Cultural critics of a certain persuasion will sometimes suggest that the Bible is a force to conserve what is most stable in human society, to call us back from our radical delusions and into a life that deserves not critique but preservation without much question or disturbance.  Not so Walter Brueggemann.  In his famous 1978 book The Prophetic Imagination Brueggemann introduced Bible students to a text that disrupts and confronts, that imagines a creation crying out for justice and mercy.  And in his 2014 book Ice Axes for Frozen Seas, Brueggemann once more returns to the Bible as a collection of texts that breaks up frozen ideas, making us see what we had ignored and to cry out when despair silences our cries.

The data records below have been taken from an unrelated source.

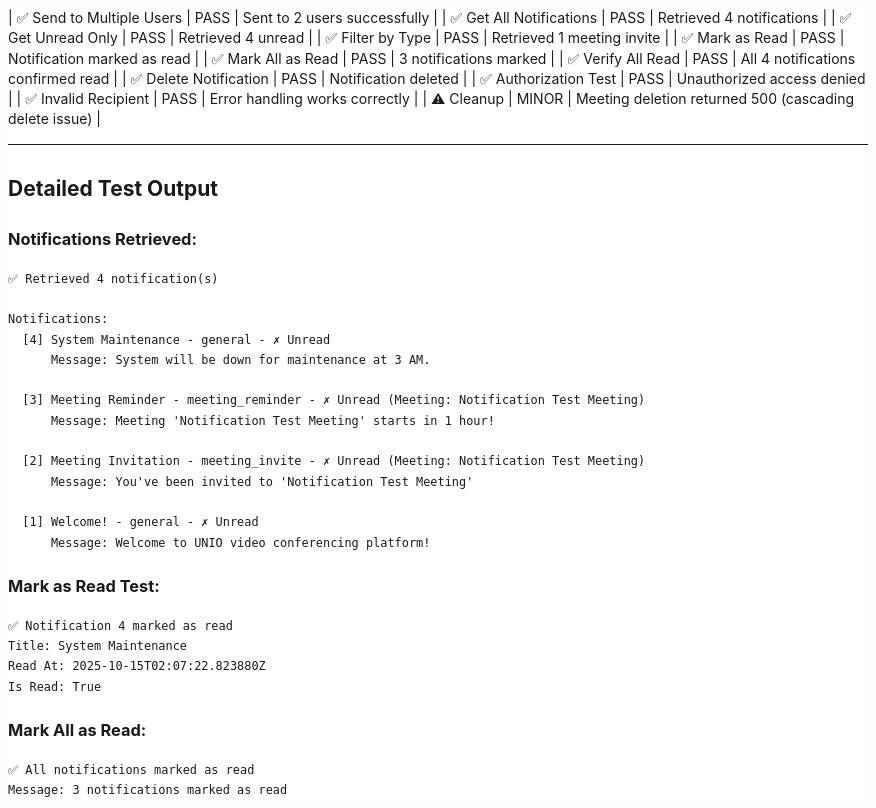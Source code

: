 | ✅ Send to Multiple Users | PASS | Sent to 2 users successfully |
| ✅ Get All Notifications | PASS | Retrieved 4 notifications |
| ✅ Get Unread Only | PASS | Retrieved 4 unread |
| ✅ Filter by Type | PASS | Retrieved 1 meeting invite |
| ✅ Mark as Read | PASS | Notification marked as read |
| ✅ Mark All as Read | PASS | 3 notifications marked |
| ✅ Verify All Read | PASS | All 4 notifications confirmed read |
| ✅ Delete Notification | PASS | Notification deleted |
| ✅ Authorization Test | PASS | Unauthorized access denied |
| ✅ Invalid Recipient | PASS | Error handling works correctly |
| ⚠️ Cleanup | MINOR | Meeting deletion returned 500 (cascading delete issue) |

---

## Detailed Test Output

### Notifications Retrieved:
```
✅ Retrieved 4 notification(s)

Notifications:
  [4] System Maintenance - general - ✗ Unread
      Message: System will be down for maintenance at 3 AM.
      
  [3] Meeting Reminder - meeting_reminder - ✗ Unread (Meeting: Notification Test Meeting)
      Message: Meeting 'Notification Test Meeting' starts in 1 hour!
      
  [2] Meeting Invitation - meeting_invite - ✗ Unread (Meeting: Notification Test Meeting)
      Message: You've been invited to 'Notification Test Meeting'
      
  [1] Welcome! - general - ✗ Unread
      Message: Welcome to UNIO video conferencing platform!
```

### Mark as Read Test:
```
✅ Notification 4 marked as read
Title: System Maintenance
Read At: 2025-10-15T02:07:22.823880Z
Is Read: True
```

### Mark All as Read:
```
✅ All notifications marked as read
Message: 3 notifications marked as read
```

2 thoughts on “Christian Humanist Profiles 28: Ice Axes for Frozen Seas by Walter Brueggemann

  1. I thought your comment on how “market forces” have replaced divine providence in some circles were interesting. Do you think forms of deconstruction that say “actually, everything here is all about the power struggle between group X and group Y” (whether it’s social class, gender, or something else) serve the same function?

  2. JoelJ I think that’s often a reductionist mode of explaining things, yes.  And I tend to be suspicious of most theories that exhibit what some writer (can’t think of where I read about this) calls “nothing-buttery”: this is nothing but racial tension, nothing but class struggle, nothing but individual wickedness, nothing but evolutionary struggle, and so on.  

    When I spoke of “market forces” as divine, though, I had in mind an Athenian tragic notion that the gods are forces that are sub-human morally but super-human in terms of destructive power, forces that squash human beings like bugs and leave no human being to blame.  That’s how things seem to work in Hippolytus and Medea by Euripides and Agamemnon by Aeschylus and in different ways in Sophcles’s Oedipus dramas.  

    I see the same sorts of narratives governing those moments when politicians and journalists and folks who don’t tend to get squashed blame “market forces” and “demographic shifts” and other such abstractions rather than human beings for suffering that a more Augustinian account of things would narrate as a blameworthy (and thus not inevitable) act of mark-missing/sin/crime/wickedness.